Monnet, geboren 1888 in Cognac/Frankreich, verkaufte zunächst als Unternehmer Cognac mit den Marken Martell und Henessy in alle Welt. In der Reparationskommission des 1919 gegründeten Völkerbundes und von 1920 bis 1923 als dessen stellvertretender Generalsekretär befreundete er sich mit dem dort ebenfalls tätigen, regierungsnahen Wall Street-Anwalt John F. Dulles, der nach dem 2. Weltkrieg US-Außenminister wurde und Bruder des Wall Street-Anwalts Allen Dulles war, der nach dem 2. Weltkrieg CIA-Chef werden sollte: Mit beiden wird Monnet dann die Geschicke Europas prägen.
Banker in den USA
So fand er den Einstieg als Unternehmer und Banker in den USA. Große Gewinne machte er hier als Alkoholhändler während der Prohibition, die zwischen 1920 und 1933 illegalen Handel beförderte. Seine Firma Hudson Bay Company verkaufte Alkohol auch an Indianer. Mit den Gewinnen gründete Monnet 1929 in San Francisco die Bank Bancamerica. Er vertrat gleichzeitig die US-Zentralbank Federal Reserve bei der französischen Zentralbank Banque de France.
In den 1930er Jahren finanzierte er zusammen mit der London-New Yorker Investment-Bank Lazard Eisenbahnlinien für die feudal-kapitalistische Regierung von General Tschang Kaischek in China, der auch von der US-Regierung, Mussolini und Hitler unterstützt wurde: Generäle der US-Army wie auch der Hitler-Wehrmacht – von Seeckt und von Falkenhausen – dienten als Militär- und Industrieberater; IG Farben, Heinkel, Rheinmetall, Messerschmidt und Krupp rüsteten Tschiangs Armee auf genauso wie dies US-Rüstungskonzerne taten. 1935 gründete Monnet mit Dulles in New York die Bank Monnet Murname: Die ganze Welt wurde Geschäftsgebiet.
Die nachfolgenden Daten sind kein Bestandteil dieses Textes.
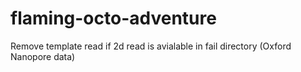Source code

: # flaming-octo-adventure
Remove template read if 2d read is avialable in fail directory (Oxford Nanopore data)
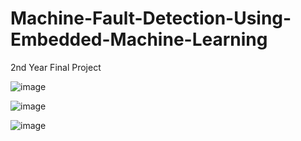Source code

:# Machine-Fault-Detection-Using-Embedded-Machine-Learning
2nd Year Final Project


![image](https://github.com/Kesara-Malinda/Machine-Fault-Detection-Using-Embedded-Machine-Learning/assets/152917393/74c41f63-0d82-4da9-bc0c-ceb1c687ec3b)


![image](https://github.com/Kesara-Malinda/Machine-Fault-Detection-Using-Embedded-Machine-Learning/assets/152917393/3a2ccf4f-c84f-4aae-a658-feb94234efea)

![image](https://github.com/Kesara-Malinda/Machine-Fault-Detection-Using-Embedded-Machine-Learning/assets/152917393/1c4864b1-32f7-4de1-944a-636efd97623e)
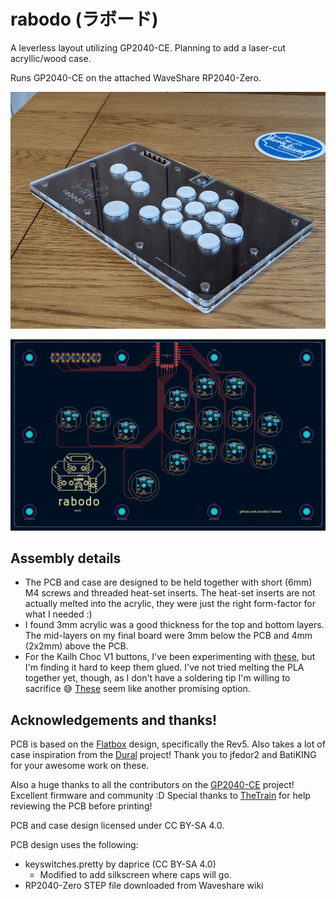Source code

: # rabodo (ラボード)

A leverless layout utilizing GP2040-CE. Planning to add a laser-cut
acryllic/wood case.

Runs GP2040-CE on the attached WaveShare RP2040-Zero.

![An assembled Rabodo.](assembled.jpg)

![The PCB layout.](pcb.png)

## Assembly details

 - The PCB and case are designed to be held together with short (6mm) M4 screws
   and threaded heat-set inserts. The heat-set inserts are not actually melted
   into the acrylic, they were just the right form-factor for what I needed :)
 - I found 3mm acrylic was a good thickness for the top and bottom layers. The
   mid-layers on my final board were 3mm below the PCB and 4mm (2x2mm) above the
   PCB.
 - For the Kailh Choc V1 buttons, I've been experimenting with
   [these](https://www.printables.com/model/290182-arcade-button-caps-for-mx-and-kailh-low-profile-ke),
   but I'm finding it hard to keep them glued. I've not tried melting the PLA
   together yet, though, as I don't have a soldering tip I'm willing to
   sacrifice 😅
   [These](https://www.printables.com/model/176451-three-piece-flatbox-buttons-sturdier-prongs)
   seem like another promising option.

## Acknowledgements and thanks!

PCB is based on the [Flatbox](https://github.com/jfedor2/flatbox) design,
specifically the Rev5. Also takes a lot of case inspiration from the
[Dural](https://github.com/BatiKING/DURAL_DIY) project! Thank you to jfedor2 and
BatiKING for your awesome work on these.

Also a huge thanks to all the contributors on the
[GP2040-CE](https://github.com/OpenStickCommunity/GP2040-CE) project! Excellent
firmware and community :D Special thanks to
[TheTrain](https://github.com/TheTrainGoes) for help reviewing the PCB before
printing!

PCB and case design licensed under CC BY-SA 4.0.

PCB design uses the following:

 - keyswitches.pretty by daprice (CC BY-SA 4.0)
     * Modified to add silkscreen where caps will go.
 - RP2040-Zero STEP file downloaded from Waveshare wiki
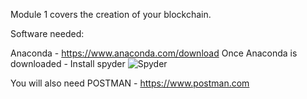 Module 1 covers the creation of your blockchain.

Software needed:

Anaconda  - https://www.anaconda.com/download
Once Anaconda is downloaded - Install spyder 
![Spyder](<Screenshot 2024-04-30 at 11.16.02.png>)

You will also need POSTMAN - https://www.postman.com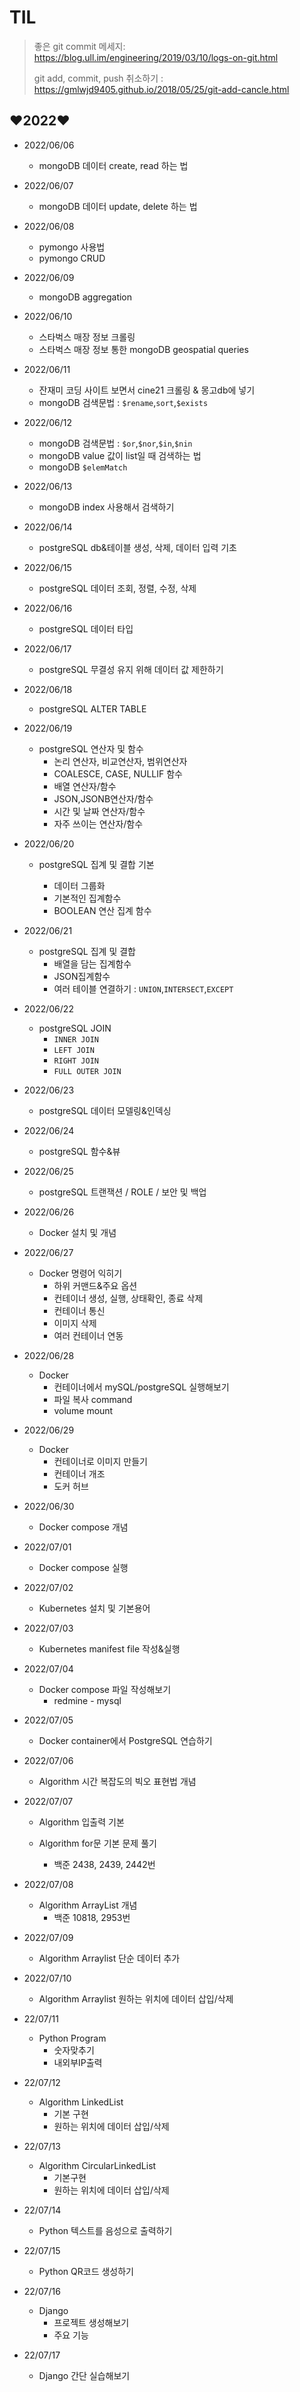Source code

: # TIL

> 좋은 git commit 메세지: https://blog.ull.im/engineering/2019/03/10/logs-on-git.html
>
> git add, commit, push 취소하기 : https://gmlwjd9405.github.io/2018/05/25/git-add-cancle.html

## ❤️2022❤️

* 2022/06/06
  * mongoDB 데이터 create, read 하는 법
  
* 2022/06/07
  * mongoDB 데이터 update, delete 하는 법
  
* 2022/06/08
  * pymongo 사용법
  * pymongo CRUD
  
* 2022/06/09
  * mongoDB aggregation
  
* 2022/06/10
  * 스타벅스 매장 정보 크롤링
  * 스타벅스 매장 정보 통한 mongoDB geospatial queries
  
* 2022/06/11
  * 잔재미 코딩 사이트 보면서 cine21 크롤링 & 몽고db에 넣기
  * mongoDB 검색문법 : `$rename`,`sort`,`$exists` 
  
* 2022/06/12
  * mongoDB 검색문법 : `$or`,`$nor`,`$in`,`$nin`
  * mongoDB value 값이 list일 때 검색하는 법 
  * mongoDB `$elemMatch`
  
* 2022/06/13
  * mongoDB index 사용해서 검색하기
  
* 2022/06/14
  * postgreSQL db&테이블 생성, 삭제, 데이터 입력 기초
  
* 2022/06/15
  * postgreSQL 데이터 조회, 정렬, 수정, 삭제
  
* 2022/06/16
  * postgreSQL 데이터 타입
  
* 2022/06/17
  * postgreSQL 무결성 유지 위해 데이터 값 제한하기
  
* 2022/06/18
  * postgreSQL ALTER TABLE
  
* 2022/06/19
  * postgreSQL 연산자 및 함수
    * 논리 연산자, 비교연산자, 범위연산자
    * COALESCE, CASE, NULLIF 함수
    * 배열 연산자/함수
    * JSON,JSONB연산자/함수
    * 시간 및 날짜 연산자/함수
    * 자주 쓰이는 연산자/함수
  
* 2022/06/20

  * postgreSQL 집계 및 결합 기본

    * 데이터 그룹화
    * 기본적인 집계함수
    * BOOLEAN 연산 집계 함수
  
* 2022/06/21
  * postgreSQL 집계 및 결합
    * 배열을 담는 집계함수
    * JSON집계함수
    * 여러 테이블 연결하기 : `UNION`,`INTERSECT`,`EXCEPT`
  
* 2022/06/22
  * postgreSQL JOIN
    * `INNER JOIN`
    * `LEFT JOIN`
    * `RIGHT JOIN`
    * `FULL OUTER JOIN`
  
* 2022/06/23
  * postgreSQL 데이터 모델링&인덱싱
  
* 2022/06/24
  * postgreSQL  함수&뷰
  
* 2022/06/25
  * postgreSQL 트랜잭션 / ROLE / 보안 및 백업
  
* 2022/06/26
  * Docker 설치 및 개념
  
* 2022/06/27
  * Docker 명령어 익히기
    * 하위 커맨드&주요 옵션
    * 컨테이너 생성, 실행, 상태확인, 종료 삭제
    * 컨테이너 통신
    * 이미지 삭제
    * 여러 컨테이너 연동
  
* 2022/06/28
  * Docker
    * 컨테이너에서 mySQL/postgreSQL 실행해보기
    * 파일 복사 command
    * volume mount
  
* 2022/06/29
  * Docker 
    * 컨테이너로 이미지 만들기
    * 컨테이너 개조
    * 도커 허브
  
* 2022/06/30
  * Docker compose 개념
  
* 2022/07/01
  * Docker compose 실행
  
* 2022/07/02
  * Kubernetes 설치 및 기본용어
  
* 2022/07/03
  * Kubernetes manifest file 작성&실행
  
* 2022/07/04
  * Docker compose 파일 작성해보기
    * redmine - mysql
  
* 2022/07/05
  * Docker container에서 PostgreSQL 연습하기
  
* 2022/07/06
  * Algorithm 시간 복잡도의 빅오 표현법 개념
  
* 2022/07/07

  * Algorithm 입출력 기본
  * Algorithm for문 기본 문제 풀기
  
    * 백준 2438, 2439, 2442번
  
* 2022/07/08
  * Algorithm ArrayList 개념
    * 백준 10818, 2953번
  
* 2022/07/09
  * Algorithm Arraylist 단순 데이터 추가
  
* 2022/07/10
  * Algorithm Arraylist 원하는 위치에 데이터 삽입/삭제
  
* 22/07/11
  * Python Program
    * 숫자맞추기
    * 내외부IP출력
  
* 22/07/12
  * Algorithm LinkedList
    * 기본 구현
    * 원하는 위치에 데이터 삽입/삭제
  
* 22/07/13
  * Algorithm CircularLinkedList
    * 기본구현
    * 원하는 위치에 데이터 삽입/삭제
  
* 22/07/14
  * Python 텍스트를 음성으로 출력하기
    
* 22/07/15
  * Python QR코드 생성하기  

* 22/07/16
  * Django
    * 프로젝트 생성해보기
    * 주요 기능

* 22/07/17
  * Django 간단 실습해보기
„De Gaulle muss zerstört werden!“
1938 organisierte Monnet US-Kredite, damit Frankreich US-Kampfflugzeuge kaufen und die eigene Flugzeugindustrie modernisieren konnte. 1939 initiierte er eine französisch-britische Kommission, um für den absehbaren Krieg gegen Deutschland Rüstungsgüter zu beschaffen, vor allem in den USA. Im Auftrag der britischen Regierung unter Winston Churchill koordinierte er von 1940 bis 1943 in der Roosevelt-Regierung die britischen Kreditaufnahmen und Rüstungskäufe in den USA.
1943 organisierte Monnet als Hochkommissar Roosevelts für die französischen Kolonien Nordafrikas – Algerien, Tunesien, Marokko – die Integration des dort stationierten französischen Militärs unter dem faschistischen und antisemitischen General Henri Giraud in das einmarschierende britische und US-Militär.
Monnet unterstützte nach außen hin die einflussreiche Widerstandsbewegung „Freies Fankreich“ von General de Gaulle. Monnet brauchte das in der Öffentlichkeit als einen Nachweis seiner Anti-Hitler-Einstellung, hasste aber de Gaulle wegen dessen Konzept der nationalen Souveränität Frankreichs. Zudem vermied Monnet durch seine formale Unterstützung de Gaulles die Aufwertung der noch stärkeren und populäreren Résistance der Linken. Seine wirkliche Einstellung zeigte der zukünftige „Gründungsvater Europas“ nur heimlich. Er forderte am 6. Mai 1943 aus Algier die US-Regierung auf: Mit de Gaulle ist keine Verständigung möglich, er ist ein Feind der „europäischen Konstruktion“ und des „europäischen Wiederaufbaus“: Er muss deshalb „zerstört werden“.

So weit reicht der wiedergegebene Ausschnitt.